NagiosEnterprises / nrpe

NRPE Agent
GNU General Public License v2.0
257 stars 133 forks source link

DNS issue should return UNKNOWN or CRITICAL #268

Open tatref opened 1 year ago

tatref commented 1 year ago

Hi,

https://github.com/NagiosEnterprises/nrpe/blob/b226fe4175dc79c9a6d7994614e570b26ad0f0dc/src/utils.c#L156-L157

At the moment, a DNS issue returns a WARNING.

This should probably be either UNKNOWN or CRITICAL.

Also, using check_nrpe for a host on Nagios will return an OK instead of WARNING, which can be problematic

I know that this project is not longer developped, can this still be fixed? I can make the PR

Thanks

ericloyd commented 1 year ago

I argue that it should not be considered CRITICAL, and UNKNOWN is not really the case - it is known that it is not resolvable, so it is not unknown. In essence, I believe that WARNING remains the proper response.

If you want to check for proper DNS resolution, you should be using the _checkdns plugin outside of NRPE. To be super pedantic, you could make a dependency that requires the check_dns result to be in an OK state before using a FQDN in an NRPE-based check, so that the NRPE check doesn't execute unless DNS is responding properly.

In short - my vote would be to leave it as is.

tatref commented 1 year ago

Thanks for your feedback!

Well, the goal of the command is to check for something on the remote host, so the result of the command could be UNKNOWN, because it didn't even get to execute the command, so in essence, the result os not KNOWN

I know I can add a check_dns, but adding this to every host is going to cumbersome.
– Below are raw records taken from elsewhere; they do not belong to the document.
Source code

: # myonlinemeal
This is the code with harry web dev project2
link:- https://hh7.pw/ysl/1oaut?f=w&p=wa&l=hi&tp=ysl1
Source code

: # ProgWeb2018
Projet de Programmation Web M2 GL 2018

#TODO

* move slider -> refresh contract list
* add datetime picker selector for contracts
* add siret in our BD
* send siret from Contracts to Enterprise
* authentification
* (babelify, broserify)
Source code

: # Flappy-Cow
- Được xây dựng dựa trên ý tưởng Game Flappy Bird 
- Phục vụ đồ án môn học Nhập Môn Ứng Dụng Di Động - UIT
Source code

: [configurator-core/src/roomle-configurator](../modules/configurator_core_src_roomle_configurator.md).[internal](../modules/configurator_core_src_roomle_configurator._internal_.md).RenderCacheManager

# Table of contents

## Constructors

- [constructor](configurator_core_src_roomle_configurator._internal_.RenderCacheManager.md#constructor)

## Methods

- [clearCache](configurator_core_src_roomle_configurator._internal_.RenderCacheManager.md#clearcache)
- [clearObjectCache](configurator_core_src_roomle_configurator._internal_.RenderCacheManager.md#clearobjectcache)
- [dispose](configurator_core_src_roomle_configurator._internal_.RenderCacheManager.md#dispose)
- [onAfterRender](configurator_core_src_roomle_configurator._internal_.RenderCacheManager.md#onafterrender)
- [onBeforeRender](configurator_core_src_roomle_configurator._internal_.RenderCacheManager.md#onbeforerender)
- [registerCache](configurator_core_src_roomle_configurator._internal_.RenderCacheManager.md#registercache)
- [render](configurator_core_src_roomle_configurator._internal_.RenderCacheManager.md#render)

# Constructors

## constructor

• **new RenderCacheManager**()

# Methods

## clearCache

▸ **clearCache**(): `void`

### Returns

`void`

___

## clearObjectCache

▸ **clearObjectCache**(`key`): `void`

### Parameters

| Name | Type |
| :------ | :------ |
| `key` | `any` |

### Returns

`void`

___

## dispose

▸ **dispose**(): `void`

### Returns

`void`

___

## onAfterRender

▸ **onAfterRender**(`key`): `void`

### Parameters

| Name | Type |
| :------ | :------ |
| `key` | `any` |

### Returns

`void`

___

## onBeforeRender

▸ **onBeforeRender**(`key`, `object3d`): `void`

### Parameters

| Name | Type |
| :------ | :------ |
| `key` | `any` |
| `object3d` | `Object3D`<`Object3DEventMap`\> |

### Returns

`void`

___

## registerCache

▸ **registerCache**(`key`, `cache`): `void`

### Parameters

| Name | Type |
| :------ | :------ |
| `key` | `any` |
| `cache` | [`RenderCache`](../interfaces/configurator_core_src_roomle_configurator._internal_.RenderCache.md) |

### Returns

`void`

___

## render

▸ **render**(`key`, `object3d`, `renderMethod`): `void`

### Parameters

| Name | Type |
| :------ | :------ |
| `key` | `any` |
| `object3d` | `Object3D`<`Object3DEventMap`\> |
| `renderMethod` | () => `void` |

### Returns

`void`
Moreover, maybe I have an /etc/hosts entry for this host, so check_dns is not necessarily the way to go.

ericloyd commented 1 year ago

I still believe that it is not a CRITICAL condition for whatever is being checked. It is a failure in NRPE's ability to connect, and there are ways to ensure that it can connect before executing the check. I named one.

And if you're using /etc/hosts, then DNS failure isn't an actual option here, is it? It's basic connectivity issues, which should then issue an UNKNOWN. But not a CRITICAL.

ericloyd commented 1 year ago

By the way, service dependencies are "smart" in that, if configured properly, you don't need to specific them for all hosts. You leave that part blank, make the master service your check_dns and your dependent service your check_nrpe (with no commands, just connectivity checking). That way, DNS must be working for check_nrpe to work. Then you make all your NRPE-based checks dependent upon check_nrpe (with no commands) so that they only run if NRPE is working. It's two dependencies.

ericloyd commented 1 year ago

So if we've narrow the code snippet in question down to being a DNS issue, as opposed to a general connectivity issue, then it definitely shouldn't be returning CRITICAL, and in this case, I'll agree that UNKNOWN would be more appropriate than WARNING.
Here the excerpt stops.